**** Data to examine
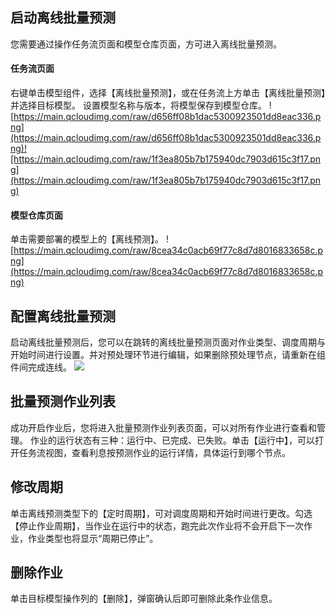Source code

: ## 启动离线批量预测
您需要通过操作任务流页面和模型仓库页面，方可进入离线批量预测。

#### 任务流页面
右键单击模型组件，选择【离线批量预测】，或在任务流上方单击【离线批量预测】并选择目标模型。
设置模型名称与版本，将模型保存到模型仓库。
![https://main.qcloudimg.com/raw/d656ff08b1dac5300923501dd8eac336.png](https://main.qcloudimg.com/raw/d656ff08b1dac5300923501dd8eac336.png)![https://main.qcloudimg.com/raw/1f3ea805b7b175940dc7903d615c3f17.png](https://main.qcloudimg.com/raw/1f3ea805b7b175940dc7903d615c3f17.png)

#### 模型仓库页面
单击需要部署的模型上的【离线预测】。
![https://main.qcloudimg.com/raw/8cea34c0acb69f77c8d7d8016833658c.png](https://main.qcloudimg.com/raw/8cea34c0acb69f77c8d7d8016833658c.png)

## 配置离线批量预测
启动离线批量预测后，您可以在跳转的离线批量预测页面对作业类型、调度周期与开始时间进行设置。并对预处理环节进行编辑，如果删除预处理节点，请重新在组件间完成连线。
![](https://main.qcloudimg.com/raw/b3e3e54648670b3212cb8016f6cb3b4b.png)

## 批量预测作业列表
成功开启作业后，您将进入批量预测作业列表页面，可以对所有作业进行查看和管理。
作业的运行状态有三种：运行中、已完成、已失败。单击【运行中】，可以打开任务流视图，查看利息按预测作业的运行详情，具体运行到哪个节点。

##  修改周期
单击离线预测类型下的【定时周期】，可对调度周期和开始时间进行更改。勾选【停止作业周期】，当作业在运行中的状态，跑完此次作业将不会开启下一次作业，作业类型也将显示“周期已停止”。

##  删除作业
单击目标模型操作列的【删除】，弹窗确认后即可删除此条作业信息。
********
(Problem description): In the entries above, find the line containing "成功开启作业后，您将进入批量预测作业列表页面，可以对所有作业进行查看和管理。". Set down that line and every line after it through the last one, exactly and alone.

(Problem solution):
成功开启作业后，您将进入批量预测作业列表页面，可以对所有作业进行查看和管理。
作业的运行状态有三种：运行中、已完成、已失败。单击【运行中】，可以打开任务流视图，查看利息按预测作业的运行详情，具体运行到哪个节点。

##  修改周期
单击离线预测类型下的【定时周期】，可对调度周期和开始时间进行更改。勾选【停止作业周期】，当作业在运行中的状态，跑完此次作业将不会开启下一次作业，作业类型也将显示“周期已停止”。

##  删除作业
单击目标模型操作列的【删除】，弹窗确认后即可删除此条作业信息。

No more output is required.